Outcomes based upon type of initial palliation for those intending to follow a SV pathway are shown in Table 3. Participants receiving DS had a shorter median length of ICU LOS (7 days versus 12 days, P = 0.008) but the other outcomes were similar compared to SV patients receiving a BTTS. Outcomes based upon type of palliation for those intending to follow a BiV pathway are shown in Table 4. Patients receiving a DS had a significantly shorter median length of ICU (9 days versus 20 days, P = 0.011) and overall hospital LOS (9 days versus 20 days, P = 0.011) but no difference in other outcomes compared to BiV patients receiving a BTTS.
Table 3
Outcomes for patients with intended single repair pathway related to palliative procedure.
| Ductal Stent, n = 23 | BT Shunt, n = 44 | P value |
Procedural failure | 4 (17.4%) | - | - |
ICU LOS, median (IQR) | 7 (2, 12) | 12 (7, 17) | 0.008 |
Hospital LOS, median (IQR) | 11 (5, 19) | 14 (9, 23) | 0.090 |
Death (Overall), (N,%) | 4 (17.4%) | 7 (15.9%) | 0.999 |
Death < 30 days | 4 (17.4%) | 4 (9.1%) | 0.431 |
Death > 30 days | 0 (0%) | 3 (6.8%) | 0.546 |
1st Reintervention (unplanned) | 1 (4.3%) | 7 (15.9%) | 0.247 |
1st Reintervention (planned) | 3 (13.0%) | 6 (13.6%) | 0.999 |
Multiple re-intervention (N,%) | 0 (0%) | 5 (11.4%) | 0.161 |
ICU = intensive care unit; LOS = length of stay.
Table 4
Outcomes for patients with intended biventricular repair pathway related to palliative procedure.

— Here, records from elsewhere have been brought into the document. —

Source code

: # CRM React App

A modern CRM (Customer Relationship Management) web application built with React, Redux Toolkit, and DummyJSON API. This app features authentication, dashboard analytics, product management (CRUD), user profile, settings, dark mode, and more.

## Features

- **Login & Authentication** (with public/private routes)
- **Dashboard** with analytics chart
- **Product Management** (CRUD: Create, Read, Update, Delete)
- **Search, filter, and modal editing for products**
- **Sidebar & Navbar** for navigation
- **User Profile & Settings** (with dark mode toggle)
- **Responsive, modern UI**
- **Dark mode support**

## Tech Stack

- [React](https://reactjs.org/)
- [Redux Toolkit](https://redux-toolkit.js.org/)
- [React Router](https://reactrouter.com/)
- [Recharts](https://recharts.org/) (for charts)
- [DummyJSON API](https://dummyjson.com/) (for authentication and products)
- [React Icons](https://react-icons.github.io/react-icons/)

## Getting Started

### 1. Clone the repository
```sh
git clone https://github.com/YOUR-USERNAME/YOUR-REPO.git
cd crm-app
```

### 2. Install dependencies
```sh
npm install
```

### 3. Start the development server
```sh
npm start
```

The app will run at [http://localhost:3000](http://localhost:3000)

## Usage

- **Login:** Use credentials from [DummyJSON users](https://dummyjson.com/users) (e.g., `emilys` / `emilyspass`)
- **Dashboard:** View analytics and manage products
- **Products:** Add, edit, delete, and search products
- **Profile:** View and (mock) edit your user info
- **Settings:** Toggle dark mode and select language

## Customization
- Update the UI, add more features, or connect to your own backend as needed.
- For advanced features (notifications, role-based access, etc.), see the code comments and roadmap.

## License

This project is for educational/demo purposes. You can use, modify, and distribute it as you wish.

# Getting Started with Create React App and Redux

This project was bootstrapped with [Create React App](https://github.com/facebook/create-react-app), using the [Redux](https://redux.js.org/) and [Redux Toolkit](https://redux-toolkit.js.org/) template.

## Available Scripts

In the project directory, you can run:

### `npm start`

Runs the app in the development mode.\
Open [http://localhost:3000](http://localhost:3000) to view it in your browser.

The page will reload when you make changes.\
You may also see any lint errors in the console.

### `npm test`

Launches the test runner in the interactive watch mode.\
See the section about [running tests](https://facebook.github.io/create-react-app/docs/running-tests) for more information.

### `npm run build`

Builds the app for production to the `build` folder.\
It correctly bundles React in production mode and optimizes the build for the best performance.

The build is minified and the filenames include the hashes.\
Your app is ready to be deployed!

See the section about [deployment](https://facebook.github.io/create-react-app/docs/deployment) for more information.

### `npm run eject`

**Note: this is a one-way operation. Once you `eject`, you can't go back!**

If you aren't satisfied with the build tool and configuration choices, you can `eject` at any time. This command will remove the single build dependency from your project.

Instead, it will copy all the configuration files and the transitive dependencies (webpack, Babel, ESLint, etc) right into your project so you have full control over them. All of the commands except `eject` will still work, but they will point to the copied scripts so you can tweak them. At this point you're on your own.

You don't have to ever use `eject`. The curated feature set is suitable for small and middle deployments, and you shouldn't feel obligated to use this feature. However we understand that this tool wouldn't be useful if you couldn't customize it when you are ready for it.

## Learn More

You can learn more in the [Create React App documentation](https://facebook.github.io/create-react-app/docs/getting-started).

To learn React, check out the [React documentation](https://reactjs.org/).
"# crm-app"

| Ductal Stent, n = 28 | BT Shunt, n = 42 | P value |
Procedural failure | 1 (3.6%) | - | - |
ICU LOS, median (IQR) | 7 (5, 15) | 17 (7, 30) | 0.030 |
Hospital LOS, median (IQR) | 9 (6, 21) | 20 (11, 40) | 0.011 |
Death (Overall), (N,%) | 0 (0%) | 5 (11.9%) | 0.149 |
Death < 30 days | 0 (0%) | 2 (4.8%) | 0.513 |
Death > 30 days | 0 (0%) | 3 (7.1%) | 0.275 |
1st Reintervention (unplanned) | 3 (10.7%) | 12 (28.6%) | 0.078 |
1st Reintervention (planned) | 3 (10.7%) | 5 (11.9%) | 0.715 |
Multiple re-intervention (N,%) | 0 (0%) | 4 (9.5%) | 0.141 |
ICU = intensive care unit; LOS = length of stay.
The risks of death and/or unplanned re-intervention between the four groups are shown in Table 5. The BiV BTTS group had a significantly increased risk of death and or unplanned re-intervention compared to BiV DS participants (HR 4.28; CI 1.25–14.6; p = 0.02). Time to unplanned re-intervention or death was similar in the SV group regardless of DS or BTTS. Kaplan Meir curves showing time to death (Fig. 1a) and time to unplanned reintervention (Fig. 1b) highlight a survival advantage for BiV patients undergoing DS.
Table 5
Cox proportional hazards model for time to unplanned re-intervention or death.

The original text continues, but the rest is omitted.